Copy all the records word for word, apart from any pictures.

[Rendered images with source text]
--- START ---

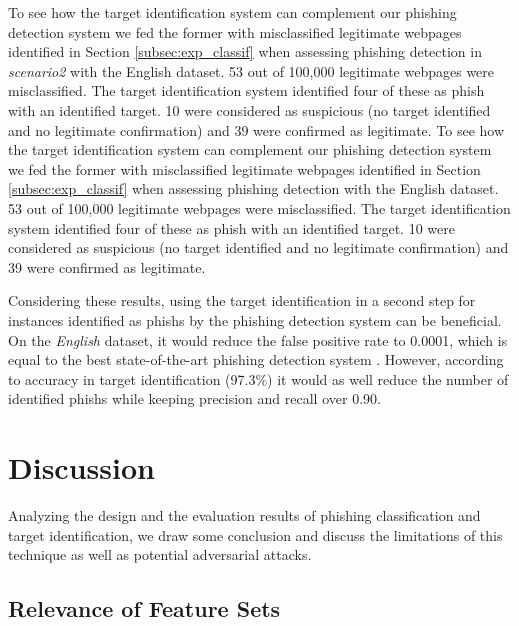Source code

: \documentclass[10pt,conference,compsocconf,letterpaper]{IEEEtran}
\begin{document}
\iffeateval
To see how the target identification system can complement our phishing detection system we fed the former with misclassified legitimate webpages identified in Section \ref{subsec:exp_classif} when assessing phishing detection in \textit{scenario2} with the English dataset. 53 out of 100,000 legitimate webpages were misclassified. The target identification system identified four of these as phish with an identified target. 10 were considered as suspicious (no target identified and no legitimate confirmation) and 39 were confirmed as legitimate.
\else
To see how the target identification system can complement our phishing detection system we fed the former with misclassified legitimate webpages identified in Section \ref{subsec:exp_classif} when assessing phishing detection with the English dataset. 53 out of 100,000 legitimate webpages were misclassified. The target identification system identified four of these as phish with an identified target. 10 were considered as suspicious (no target identified and no legitimate confirmation) and 39 were confirmed as legitimate.
\fi

Considering these results, using the target identification in a second step for instances identified as phishs by the phishing detection system can be beneficial. On the \textit{English} dataset, it would reduce the false positive rate to 0.0001, which is equal to the best state-of-the-art phishing detection system \cite{whittaker:2010:large}. However, according to accuracy in target identification (97.3\%) it would as well reduce the number of identified phishs while keeping precision and recall over 0.90.
\section{Discussion}

\iffullversion
Analyzing the design and the evaluation results of phishing classification and target identification, we draw some conclusion and discuss the limitations of this technique as well as potential adversarial attacks.
\fi

\subsection{Relevance of Feature Sets}
\end{document}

--- END ---

*EXERCISE RESULT:*
Source code

: \documentclass[10pt,conference,compsocconf,letterpaper]{IEEEtran}
\begin{document}
\iffeateval
To see how the target identification system can complement our phishing detection system we fed the former with misclassified legitimate webpages identified in Section \ref{subsec:exp_classif} when assessing phishing detection in \textit{scenario2} with the English dataset. 53 out of 100,000 legitimate webpages were misclassified. The target identification system identified four of these as phish with an identified target. 10 were considered as suspicious (no target identified and no legitimate confirmation) and 39 were confirmed as legitimate.
\else
To see how the target identification system can complement our phishing detection system we fed the former with misclassified legitimate webpages identified in Section \ref{subsec:exp_classif} when assessing phishing detection with the English dataset. 53 out of 100,000 legitimate webpages were misclassified. The target identification system identified four of these as phish with an identified target. 10 were considered as suspicious (no target identified and no legitimate confirmation) and 39 were confirmed as legitimate.
\fi

Considering these results, using the target identification in a second step for instances identified as phishs by the phishing detection system can be beneficial. On the \textit{English} dataset, it would reduce the false positive rate to 0.0001, which is equal to the best state-of-the-art phishing detection system \cite{whittaker:2010:large}. However, according to accuracy in target identification (97.3\%) it would as well reduce the number of identified phishs while keeping precision and recall over 0.90.
\section{Discussion}

\iffullversion
Analyzing the design and the evaluation results of phishing classification and target identification, we draw some conclusion and discuss the limitations of this technique as well as potential adversarial attacks.
\fi

\subsection{Relevance of Feature Sets}
\end{document}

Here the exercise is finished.